HopgoodGanim wins for employer in the never ending grape battle
The common grape has caused more than its fair share of personal injury litigation over many years and HopgoodGanim Special Counsel, Anna Hendry, has had an important win against the very tasty but fearful fruit.
In this District Court claim, HopgoodGanim acted for Maryborough Christian Education Foundation Ltd in defending a claim for injury caused when a worker slipped on a grape while walking through the employer’s premises.
The court found that the plaintiff’s employer was not liable for her injury when she slipped on the grape.
The plaintiff was employed as a school teacher at Riverside Christian College.
On 4 March 2015, she slipped on a grape as she walked through a foyer area between classrooms, fracturing her left knee.
The plaintiff alleged the grape had been dropped by a student after collecting their fruit break snack from their bag, which was stored in the foyer, and taking it to one of the adjoining classrooms.
At the trial, the employer led evidence that the morning fruit break had been in place for five years before the incident and there had been no prior similar incidents.
The Court found the risk was not foreseeable; the risk was insignificant having regard to the thousands of people who had traversed the foyer during the fruit break in the five years before the incident and the lack of any prior similar incidents; the employer did not breach its duty of care to the plaintiff and in particular; and it would not have been reasonable for the employer to abolish the fruit break due to its benefits to students in providing them with a healthy snack between breakfast and morning tea.

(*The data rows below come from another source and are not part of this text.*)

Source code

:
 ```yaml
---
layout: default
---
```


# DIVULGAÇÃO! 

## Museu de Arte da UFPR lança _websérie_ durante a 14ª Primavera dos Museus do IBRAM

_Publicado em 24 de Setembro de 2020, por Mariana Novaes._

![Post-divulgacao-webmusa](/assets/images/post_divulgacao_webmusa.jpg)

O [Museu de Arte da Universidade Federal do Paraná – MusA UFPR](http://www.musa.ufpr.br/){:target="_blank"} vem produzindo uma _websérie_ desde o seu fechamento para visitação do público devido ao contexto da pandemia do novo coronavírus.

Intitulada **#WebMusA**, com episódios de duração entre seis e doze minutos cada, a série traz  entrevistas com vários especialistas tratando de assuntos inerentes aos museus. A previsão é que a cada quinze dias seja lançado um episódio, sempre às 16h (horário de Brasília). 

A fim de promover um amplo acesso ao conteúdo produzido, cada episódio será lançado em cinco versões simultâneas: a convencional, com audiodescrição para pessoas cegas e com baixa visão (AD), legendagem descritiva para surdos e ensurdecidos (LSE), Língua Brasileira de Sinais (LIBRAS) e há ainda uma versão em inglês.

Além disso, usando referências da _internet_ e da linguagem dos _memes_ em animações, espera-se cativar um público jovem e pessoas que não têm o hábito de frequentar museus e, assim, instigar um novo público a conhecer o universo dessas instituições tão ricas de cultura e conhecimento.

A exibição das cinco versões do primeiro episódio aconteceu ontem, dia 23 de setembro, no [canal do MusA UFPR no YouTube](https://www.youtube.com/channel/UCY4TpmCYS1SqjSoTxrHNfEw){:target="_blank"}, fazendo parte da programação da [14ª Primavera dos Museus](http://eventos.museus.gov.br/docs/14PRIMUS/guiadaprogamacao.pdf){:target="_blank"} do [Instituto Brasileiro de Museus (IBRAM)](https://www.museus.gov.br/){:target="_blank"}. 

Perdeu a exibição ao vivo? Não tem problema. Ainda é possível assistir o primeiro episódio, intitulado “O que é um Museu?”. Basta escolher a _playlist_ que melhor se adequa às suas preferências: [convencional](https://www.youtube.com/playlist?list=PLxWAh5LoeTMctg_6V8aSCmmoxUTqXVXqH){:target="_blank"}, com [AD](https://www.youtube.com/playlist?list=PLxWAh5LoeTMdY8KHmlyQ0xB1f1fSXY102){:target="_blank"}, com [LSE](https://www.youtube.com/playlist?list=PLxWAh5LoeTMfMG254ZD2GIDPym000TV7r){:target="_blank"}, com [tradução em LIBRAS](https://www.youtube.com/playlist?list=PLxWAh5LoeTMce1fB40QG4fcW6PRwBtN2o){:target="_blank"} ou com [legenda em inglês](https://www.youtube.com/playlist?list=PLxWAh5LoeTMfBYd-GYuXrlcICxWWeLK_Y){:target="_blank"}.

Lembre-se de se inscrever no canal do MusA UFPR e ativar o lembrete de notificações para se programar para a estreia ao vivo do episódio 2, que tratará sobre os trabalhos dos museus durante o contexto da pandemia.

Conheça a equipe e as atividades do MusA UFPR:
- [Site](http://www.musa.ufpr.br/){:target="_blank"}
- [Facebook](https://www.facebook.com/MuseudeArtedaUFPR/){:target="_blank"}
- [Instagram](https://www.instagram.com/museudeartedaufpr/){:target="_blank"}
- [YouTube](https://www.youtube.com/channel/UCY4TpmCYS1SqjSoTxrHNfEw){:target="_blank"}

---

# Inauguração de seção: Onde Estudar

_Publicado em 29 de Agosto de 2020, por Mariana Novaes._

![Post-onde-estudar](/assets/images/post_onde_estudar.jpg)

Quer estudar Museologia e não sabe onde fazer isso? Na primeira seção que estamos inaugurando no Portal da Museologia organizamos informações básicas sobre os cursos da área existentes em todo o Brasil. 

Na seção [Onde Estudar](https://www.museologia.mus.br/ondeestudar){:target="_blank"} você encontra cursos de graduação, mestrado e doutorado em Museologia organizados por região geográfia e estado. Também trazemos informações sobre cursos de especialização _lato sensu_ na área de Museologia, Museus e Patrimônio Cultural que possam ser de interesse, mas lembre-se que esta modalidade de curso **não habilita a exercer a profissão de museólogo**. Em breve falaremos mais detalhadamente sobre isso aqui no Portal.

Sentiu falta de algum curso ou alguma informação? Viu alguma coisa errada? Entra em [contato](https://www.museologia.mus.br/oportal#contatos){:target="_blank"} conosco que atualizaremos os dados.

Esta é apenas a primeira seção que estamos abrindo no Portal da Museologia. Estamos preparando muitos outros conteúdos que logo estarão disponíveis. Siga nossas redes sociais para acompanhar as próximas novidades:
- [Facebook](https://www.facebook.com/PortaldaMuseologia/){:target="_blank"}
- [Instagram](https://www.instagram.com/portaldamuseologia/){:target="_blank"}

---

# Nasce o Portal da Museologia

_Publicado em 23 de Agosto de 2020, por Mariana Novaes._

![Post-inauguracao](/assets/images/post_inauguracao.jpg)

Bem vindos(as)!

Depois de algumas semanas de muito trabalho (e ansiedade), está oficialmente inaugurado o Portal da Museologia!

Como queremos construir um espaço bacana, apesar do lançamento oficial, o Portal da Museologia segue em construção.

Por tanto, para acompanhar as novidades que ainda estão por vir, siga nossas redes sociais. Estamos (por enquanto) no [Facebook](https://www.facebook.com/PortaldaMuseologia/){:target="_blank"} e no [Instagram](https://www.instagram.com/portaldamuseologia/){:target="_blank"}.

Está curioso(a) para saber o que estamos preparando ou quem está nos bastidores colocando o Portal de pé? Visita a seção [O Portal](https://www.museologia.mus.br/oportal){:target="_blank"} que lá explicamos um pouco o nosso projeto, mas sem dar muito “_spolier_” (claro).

HopgoodGanim Special Counsel Anna Hendry says this case should be of particular interest to anyone working in workers’ compensation.
“This case is particularly unusual as the Plaintiff was unsuccessful in establishing any of the elements of negligence”.
“During this case we were aware that the result could have had significant repercussions in regards to supervision of common areas and cleaning staff for schools across the state.”
“It’s reassuring to know that the Courts took a common sense approach to this case and schools in particular can feel relieved and confident that teacher supervision was sufficient in this case.”